Data to examine START

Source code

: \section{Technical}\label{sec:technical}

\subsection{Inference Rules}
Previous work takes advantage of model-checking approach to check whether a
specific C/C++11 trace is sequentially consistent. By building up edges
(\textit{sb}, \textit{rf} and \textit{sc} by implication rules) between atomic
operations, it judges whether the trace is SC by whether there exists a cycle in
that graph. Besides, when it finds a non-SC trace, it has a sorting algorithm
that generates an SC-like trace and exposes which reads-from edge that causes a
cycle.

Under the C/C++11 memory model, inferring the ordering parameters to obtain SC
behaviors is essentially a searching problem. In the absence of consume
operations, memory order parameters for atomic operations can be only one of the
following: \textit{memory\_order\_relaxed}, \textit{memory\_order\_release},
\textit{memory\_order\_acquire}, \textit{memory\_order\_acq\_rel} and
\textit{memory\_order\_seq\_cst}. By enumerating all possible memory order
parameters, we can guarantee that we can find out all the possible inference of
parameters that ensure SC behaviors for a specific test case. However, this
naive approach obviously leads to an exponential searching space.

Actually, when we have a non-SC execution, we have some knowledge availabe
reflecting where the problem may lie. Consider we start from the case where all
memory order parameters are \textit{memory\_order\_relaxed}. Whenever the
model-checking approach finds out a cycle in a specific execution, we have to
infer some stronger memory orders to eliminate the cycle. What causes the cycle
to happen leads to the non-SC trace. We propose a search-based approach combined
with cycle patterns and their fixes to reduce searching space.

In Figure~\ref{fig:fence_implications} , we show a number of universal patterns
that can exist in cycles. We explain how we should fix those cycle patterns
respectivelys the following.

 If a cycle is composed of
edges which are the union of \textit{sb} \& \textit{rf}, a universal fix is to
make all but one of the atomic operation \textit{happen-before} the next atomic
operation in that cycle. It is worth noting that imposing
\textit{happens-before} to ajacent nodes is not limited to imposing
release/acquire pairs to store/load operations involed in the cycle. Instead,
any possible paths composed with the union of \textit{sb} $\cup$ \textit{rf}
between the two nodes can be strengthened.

Data to examine END

**Task to carry out:** Where the line holding "parameters that ensure" appears in the listing above, start reproducing exactly, and end with the line holding "model-checking approach finds".

**Response to the exercise:**
parameters that ensure SC behaviors for a specific test case. However, this
naive approach obviously leads to an exponential searching space.

Actually, when we have a non-SC execution, we have some knowledge availabe
reflecting where the problem may lie. Consider we start from the case where all
memory order parameters are \textit{memory\_order\_relaxed}. Whenever the
model-checking approach finds out a cycle in a specific execution, we have to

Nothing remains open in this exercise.